Entries provided -
....

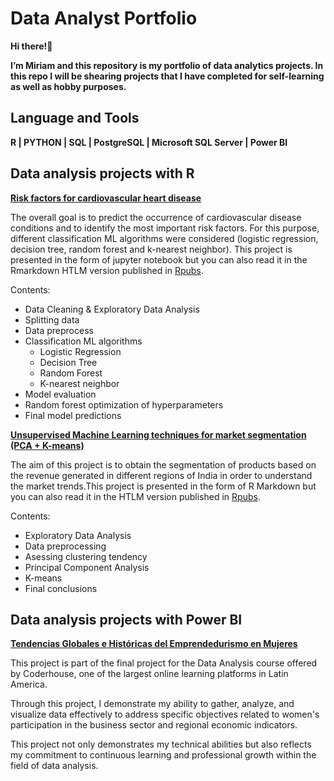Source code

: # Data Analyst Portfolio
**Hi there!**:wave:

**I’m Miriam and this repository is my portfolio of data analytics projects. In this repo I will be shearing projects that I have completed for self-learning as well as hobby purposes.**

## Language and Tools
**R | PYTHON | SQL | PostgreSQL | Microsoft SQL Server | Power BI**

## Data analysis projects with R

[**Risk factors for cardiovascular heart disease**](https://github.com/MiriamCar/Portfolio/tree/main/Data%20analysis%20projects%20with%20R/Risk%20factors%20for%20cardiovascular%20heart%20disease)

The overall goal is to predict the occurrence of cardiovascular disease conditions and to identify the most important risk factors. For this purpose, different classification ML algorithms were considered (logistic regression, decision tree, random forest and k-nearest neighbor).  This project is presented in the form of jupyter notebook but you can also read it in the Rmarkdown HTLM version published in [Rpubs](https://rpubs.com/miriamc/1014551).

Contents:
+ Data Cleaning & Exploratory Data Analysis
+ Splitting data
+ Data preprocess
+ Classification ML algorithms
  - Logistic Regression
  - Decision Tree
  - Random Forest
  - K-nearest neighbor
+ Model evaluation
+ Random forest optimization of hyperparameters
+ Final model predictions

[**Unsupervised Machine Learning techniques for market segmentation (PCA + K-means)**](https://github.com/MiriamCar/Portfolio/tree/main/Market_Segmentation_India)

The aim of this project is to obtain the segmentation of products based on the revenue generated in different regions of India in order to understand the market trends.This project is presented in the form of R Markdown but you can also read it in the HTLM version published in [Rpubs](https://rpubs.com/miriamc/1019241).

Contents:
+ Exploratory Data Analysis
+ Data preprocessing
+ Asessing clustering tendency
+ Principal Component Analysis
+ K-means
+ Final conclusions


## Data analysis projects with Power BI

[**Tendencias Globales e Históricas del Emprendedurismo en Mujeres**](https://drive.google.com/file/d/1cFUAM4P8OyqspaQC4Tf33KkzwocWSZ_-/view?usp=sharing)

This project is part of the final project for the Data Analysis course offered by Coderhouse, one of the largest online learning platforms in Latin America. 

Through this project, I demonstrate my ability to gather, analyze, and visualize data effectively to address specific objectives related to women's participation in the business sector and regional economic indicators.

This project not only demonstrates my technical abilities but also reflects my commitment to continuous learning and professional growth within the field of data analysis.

....

What the task requires -
Reproduce exactly the lines above from the line with "Server | Power BI**" to the line with "[**Risk factors for", including both, and add nothing.

Response for this exercise -
**R | PYTHON | SQL | PostgreSQL | Microsoft SQL Server | Power BI**

## Data analysis projects with R

[**Risk factors for cardiovascular heart disease**](https://github.com/MiriamCar/Portfolio/tree/main/Data%20analysis%20projects%20with%20R/Risk%20factors%20for%20cardiovascular%20heart%20disease)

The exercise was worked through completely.